I am standing admiring how big it looks with its warm grey walls and new limestone fireplace.
'My last front room' mum calls it, as Dad has said it was too stressful having it done and that there will not be any more redecorating in the house until after he's popped his clogs.
This sounds like it should be a joke, but it isn't.
On Friday night, I went to an Italian restaurant before seeing Simon Amstell's show Numb with my niece. I realise at seventeen years old, everything is a potential disaster for her. She was worrying about losing the tickets, not finding the venue, drinking too much Coca Cola in case she needed the toilet during the show. These little frets are her moorings. I'd forgotten how good worrying about those small things could be. So, we found the Shepherd's Bush Empire first and then sat at the restaurant opposite it, just in case it moved in the next half an hour.
As we were shown to the restaurant table, the sun came out through the square plastic awning which made an al fresco area of the pavement. My niece said it was a bit like Benidorm and I didn't know if this was good or not. The prices on the menu were so cheap that I thought we may have time travelled back to the eighties.

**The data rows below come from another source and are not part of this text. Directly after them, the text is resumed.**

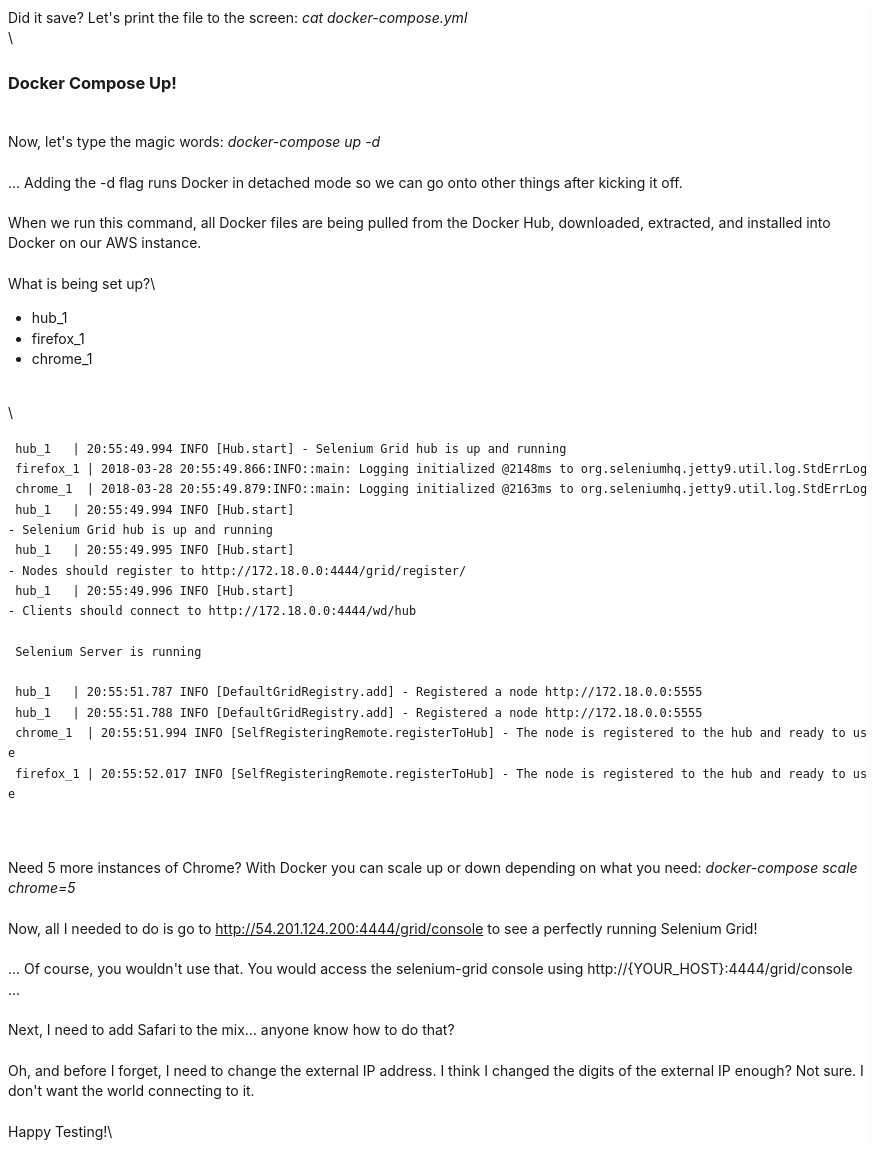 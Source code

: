 Did it save? Let\'s print the file to the screen: *cat
docker-compose.yml*\
\

### Docker Compose Up! 

\
Now, let\'s type the magic words: *docker-compose up -d*\
\
\... Adding the -d flag runs Docker in detached mode so we can go onto
other things after kicking it off. \
\
When we run this command, all Docker files are being pulled from the
Docker Hub, downloaded, extracted, and installed into Docker on our AWS
instance.\
\
What is being set up?\

-   hub\_1
-   firefox\_1
-   chrome\_1

\
\

``` {style="background: #f0f0f0; border: 1px dashed #cccccc; color: black; font-family: "arial"; font-size: 12px; height: auto; line-height: 20px; overflow: auto; padding: 0px; text-align: left; width: 99%;"}
 hub_1   | 20:55:49.994 INFO [Hub.start] - Selenium Grid hub is up and running  
 firefox_1 | 2018-03-28 20:55:49.866:INFO::main: Logging initialized @2148ms to org.seleniumhq.jetty9.util.log.StdErrLog  
 chrome_1  | 2018-03-28 20:55:49.879:INFO::main: Logging initialized @2163ms to org.seleniumhq.jetty9.util.log.StdErrLog  
 hub_1   | 20:55:49.994 INFO [Hub.start] 
- Selenium Grid hub is up and running  
 hub_1   | 20:55:49.995 INFO [Hub.start] 
- Nodes should register to http://172.18.0.0:4444/grid/register/  
 hub_1   | 20:55:49.996 INFO [Hub.start] 
- Clients should connect to http://172.18.0.0:4444/wd/hub  
   
 Selenium Server is running  
   
 hub_1   | 20:55:51.787 INFO [DefaultGridRegistry.add] - Registered a node http://172.18.0.0:5555  
 hub_1   | 20:55:51.788 INFO [DefaultGridRegistry.add] - Registered a node http://172.18.0.0:5555  
 chrome_1  | 20:55:51.994 INFO [SelfRegisteringRemote.registerToHub] - The node is registered to the hub and ready to use  
 firefox_1 | 20:55:52.017 INFO [SelfRegisteringRemote.registerToHub] - The node is registered to the hub and ready to use  
```

\
\
Need 5 more instances of Chrome? With Docker you can scale up or down
depending on what you need: *docker-compose scale chrome=5*\
\
Now, all I needed to do is go to http://54.201.124.200:4444/grid/console
to see a perfectly running Selenium Grid!\
\
\... Of course, you wouldn\'t use that. You would access the
selenium-grid console using http://{YOUR\_HOST}:4444/grid/console \...\
\
Next, I need to add Safari to the mix\... anyone know how to do that?\
\
Oh, and before I forget, I need to change the external IP address. I
think I changed the digits of the external IP enough? Not sure. I don\'t
want the world connecting to it.\
\
Happy Testing!\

I chose an Abracadabra Cocktail which was priced £3.
|My cocktail didn't look like this|
'Sorry,' I said, 'That was Nan wasn't it?'
She nodded and said, 'It's OK though.' I looked around the empty restaurant and said, 'She'd like it here, wouldn't she?'
My niece nodded and smiled.
The whole meal, pizza, cocktails and service came to £12.
I can hardly remember any of the comedy show, not because I was absurdly drunk or tired or that it wasn't memorable, as Simon Amstell is very funny. We were in the front row, close enough to see the follicles of his messy hair. I think it was because he was so quick with his wit. All the months he took to observe and write the show were squeezed into minutes and seconds where there wasn't enough time to mull it over. I wanted to think about what he was saying while he was saying it, like when you read a short story.
It was nearing the end of the show when I did the embarrassing thing.
I had gone into this type of trance, just watching him, when I shouted out the word 'Kleenex', loudly, like a heckle. I don't know why I did it. I've been over it a thousand times: he was asking a question, not to the audience, only to himself, but I thought I knew the answer. I don't think I shouted it so I would get a laugh, it was just more of a knee jerk thing. The part of me that I'm not really in control of wanted to join in with him. Simon Amstell just carried on as if nothing had happened, and to be fair, nothing had for him, because he hadn't heard me and was immersed in his script. This was not an interactive show. He was the light on the stage and I had paid to sit in the dark and listen. That was the deal. I think I felt invisible. I think I had had enough of feeling invisible.
Sorry Simon Amstell, I thought you'd get what I was saying if you heard.